Działo się to w czwartek (7 listopada) ok. godz. 21 w centrum Hrubieszowa. Policjanci drogówki zauważyli opla, którego koła były tak ustawione, że wystawały poza obrys pojazdu. Postanowili zatrzymać samochód do kontroli. Dali kierowcy sygnał świetlny i dźwiękowy, ale ten ich zignorował, a później przyspieszył i zaczął uciekać.

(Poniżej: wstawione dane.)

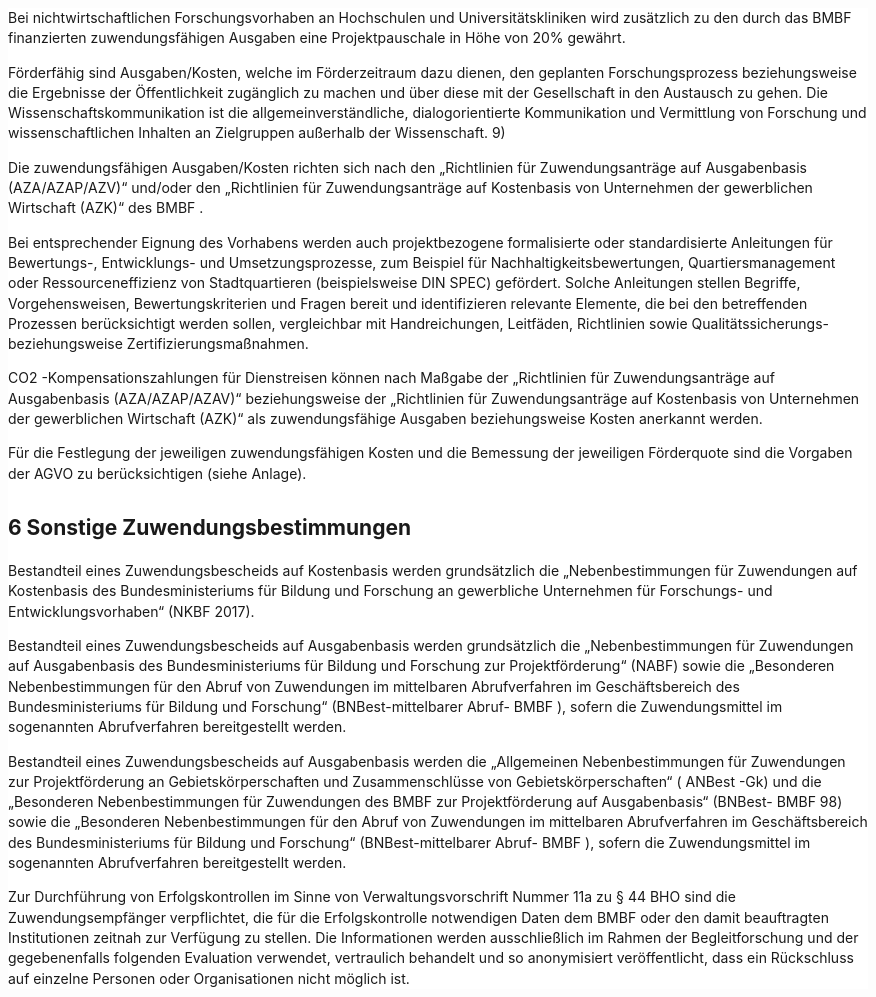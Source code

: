 Bei nichtwirtschaftlichen Forschungsvorhaben an Hochschulen und Universitätskliniken wird zusätzlich zu den durch das  BMBF  finanzierten zuwendungsfähigen Ausgaben eine Projektpauschale in Höhe von 20% gewährt. 

Förderfähig sind Ausgaben/Kosten, welche im Förderzeitraum dazu dienen, den geplanten Forschungsprozess beziehungsweise die Ergebnisse der Öffentlichkeit zugänglich zu machen und über diese mit der Gesellschaft in den Austausch zu gehen. Die Wissenschaftskommunikation ist die allgemeinverständliche, dialogorientierte Kommunikation und Vermittlung von Forschung und wissenschaftlichen Inhalten an Zielgruppen außerhalb der Wissenschaft.  9) 

Die zuwendungsfähigen Ausgaben/Kosten richten sich nach den „Richtlinien für Zuwendungsanträge auf Ausgabenbasis (AZA/AZAP/AZV)“ und/oder den „Richtlinien für Zuwendungsanträge auf Kostenbasis von Unternehmen der gewerblichen Wirtschaft (AZK)“ des  BMBF  . 

Bei entsprechender Eignung des Vorhabens werden auch projektbezogene formalisierte oder standardisierte Anleitungen für Bewertungs-, Entwicklungs- und Umsetzungsprozesse, zum Beispiel für Nachhaltigkeitsbewertungen, Quartiersmanagement oder Ressourceneffizienz von Stadtquartieren (beispielsweise  DIN  SPEC) gefördert. Solche Anleitungen stellen Begriffe, Vorgehensweisen, Bewertungskriterien und Fragen bereit und identifizieren relevante Elemente, die bei den betreffenden Prozessen berücksichtigt werden sollen, vergleichbar mit Handreichungen, Leitfäden, Richtlinien sowie Qualitätssicherungs- beziehungsweise Zertifizierungsmaßnahmen. 

CO2  -Kompensationszahlungen für Dienstreisen können nach Maßgabe der „Richtlinien für Zuwendungsanträge auf Ausgabenbasis (AZA/AZAP/AZAV)“ beziehungsweise der „Richtlinien für Zuwendungsanträge auf Kostenbasis von Unternehmen der gewerblichen Wirtschaft (AZK)“ als zuwendungsfähige Ausgaben beziehungsweise Kosten anerkannt werden. 

Für die Festlegung der jeweiligen zuwendungsfähigen Kosten und die Bemessung der jeweiligen Förderquote sind die Vorgaben der  AGVO  zu berücksichtigen (siehe Anlage). 

##  6 Sonstige Zuwendungsbestimmungen 

Bestandteil eines Zuwendungsbescheids auf Kostenbasis werden grundsätzlich die „Nebenbestimmungen für Zuwendungen auf Kostenbasis des Bundesministeriums für Bildung und Forschung an gewerbliche Unternehmen für Forschungs- und Entwicklungsvorhaben“ (NKBF 2017). 

Bestandteil eines Zuwendungsbescheids auf Ausgabenbasis werden grundsätzlich die „Nebenbestimmungen für Zuwendungen auf Ausgabenbasis des Bundesministeriums für Bildung und Forschung zur Projektförderung“ (NABF) sowie die „Besonderen Nebenbestimmungen für den Abruf von Zuwendungen im mittelbaren Abrufverfahren im Geschäftsbereich des Bundesministeriums für Bildung und Forschung“ (BNBest-mittelbarer Abruf-  BMBF  ), sofern die Zuwendungsmittel im sogenannten Abrufverfahren bereitgestellt werden. 

Bestandteil eines Zuwendungsbescheids auf Ausgabenbasis werden die „Allgemeinen Nebenbestimmungen für Zuwendungen zur Projektförderung an Gebietskörperschaften und Zusammenschlüsse von Gebietskörperschaften“ (  ANBest  -Gk) und die „Besonderen Nebenbestimmungen für Zuwendungen des  BMBF  zur Projektförderung auf Ausgabenbasis“ (BNBest-  BMBF  98) sowie die „Besonderen Nebenbestimmungen für den Abruf von Zuwendungen im mittelbaren Abrufverfahren im Geschäftsbereich des Bundesministeriums für Bildung und Forschung“ (BNBest-mittelbarer Abruf-  BMBF  ), sofern die Zuwendungsmittel im sogenannten Abrufverfahren bereitgestellt werden. 

Zur Durchführung von Erfolgskontrollen im Sinne von Verwaltungsvorschrift Nummer 11a zu § 44  BHO  sind die Zuwendungsempfänger verpflichtet, die für die Erfolgskontrolle notwendigen Daten dem  BMBF  oder den damit beauftragten Institutionen zeitnah zur Verfügung zu stellen. Die Informationen werden ausschließlich im Rahmen der Begleitforschung und der gegebenenfalls folgenden Evaluation verwendet, vertraulich behandelt und so anonymisiert veröffentlicht, dass ein Rückschluss auf einzelne Personen oder Organisationen nicht möglich ist. 
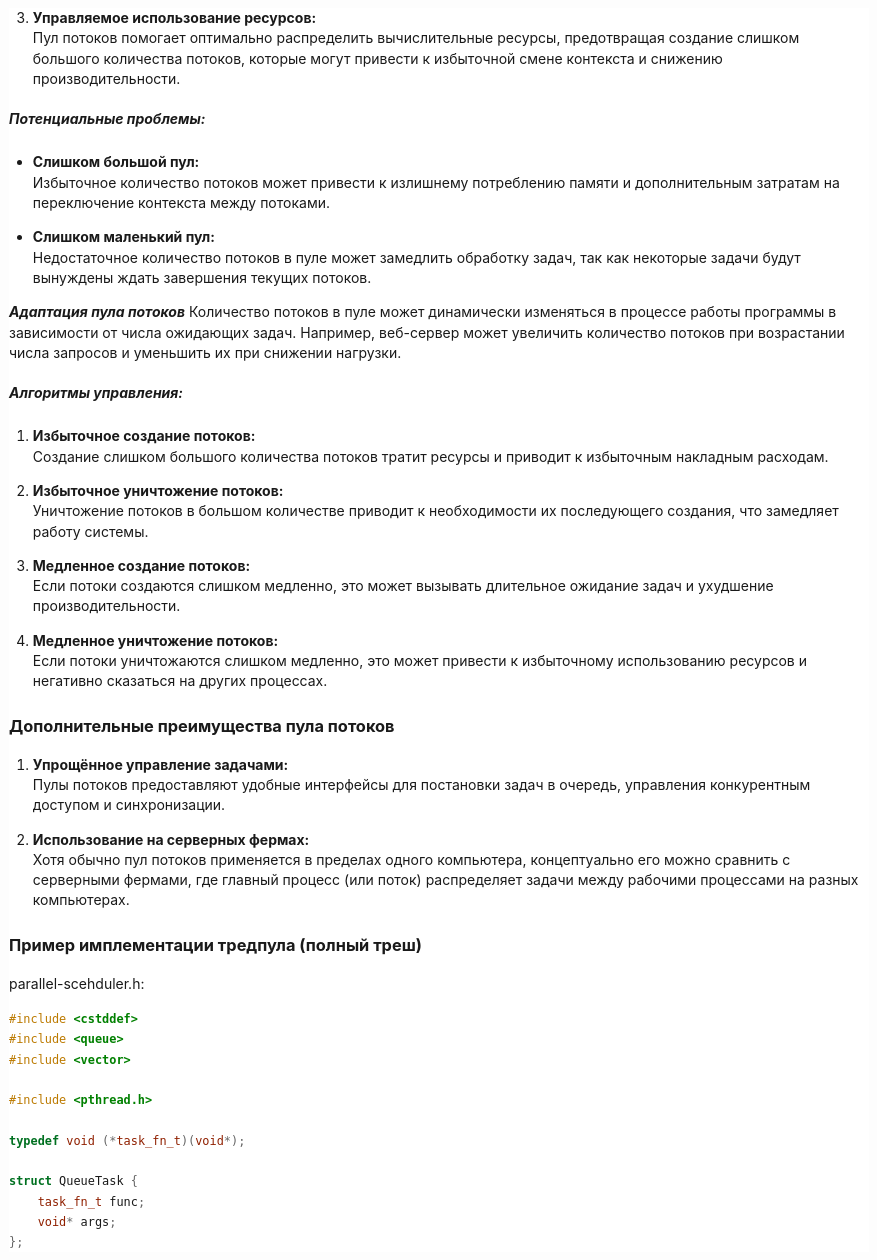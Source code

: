 3. **Управляемое использование ресурсов:**  
    Пул потоков помогает оптимально распределить вычислительные ресурсы, предотвращая создание слишком большого количества потоков, которые могут привести к избыточной смене контекста и снижению производительности.
    

##### Потенциальные проблемы:

- **Слишком большой пул:**  
    Избыточное количество потоков может привести к излишнему потреблению памяти и дополнительным затратам на переключение контекста между потоками.
    
- **Слишком маленький пул:**  
    Недостаточное количество потоков в пуле может замедлить обработку задач, так как некоторые задачи будут вынуждены ждать завершения текущих потоков.
    

***Адаптация пула потоков***
Количество потоков в пуле может динамически изменяться в процессе работы программы в зависимости от числа ожидающих задач. Например, веб-сервер может увеличить количество потоков при возрастании числа запросов и уменьшить их при снижении нагрузки.

##### Алгоритмы управления:

1. **Избыточное создание потоков:**  
    Создание слишком большого количества потоков тратит ресурсы и приводит к избыточным накладным расходам.
    
2. **Избыточное уничтожение потоков:**  
    Уничтожение потоков в большом количестве приводит к необходимости их последующего создания, что замедляет работу системы.
    
3. **Медленное создание потоков:**  
    Если потоки создаются слишком медленно, это может вызывать длительное ожидание задач и ухудшение производительности.
    
4. **Медленное уничтожение потоков:**  
    Если потоки уничтожаются слишком медленно, это может привести к избыточному использованию ресурсов и негативно сказаться на других процессах.
    


### Дополнительные преимущества пула потоков

1. **Упрощённое управление задачами:**  
    Пулы потоков предоставляют удобные интерфейсы для постановки задач в очередь, управления конкурентным доступом и синхронизации.
    
2. **Использование на серверных фермах:**  
    Хотя обычно пул потоков применяется в пределах одного компьютера, концептуально его можно сравнить с серверными фермами, где главный процесс (или поток) распределяет задачи между рабочими процессами на разных компьютерах.
    

### Пример имплементации тредпула (полный треш)
parallel-scehduler.h:
```cpp
#include <cstddef>
#include <queue>
#include <vector>

#include <pthread.h>

typedef void (*task_fn_t)(void*);

struct QueueTask {
    task_fn_t func;
    void* args;
};

```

– Policjanci ruszyli w pościg. Kiedy pojazd wjechał w drogę gruntową, ugrzązł w koleinach i błocie. Policjanci wysiedli z radiowozu dobiegli do pojazdu usiłując otworzyć drzwi jednak kierowca zaryglował je i nadal próbował odpalić auto. W końcu zrezygnował z dalszej próby ucieczki i otworzył drzwi pojazdu – relacjonuje Edyta Krystkowiak, rzeczniczka Komendy Powiatowej Policji w Hrubieszowie.
Okazało się, że 36-letni mieszkaniec Hrubieszowa ma dwa zakazy kierowania pojazdami, wydane przez sądy w Hrubieszowie i w Łańcucie. Na dodatek był nietrzeźwy. Miał ponad 0,6 promila alkoholu w organizmie.
Wkrótce mężczyzna odpowie przed sądem za jazdę po pijanemu i złamanie obowiązujących go zakazów.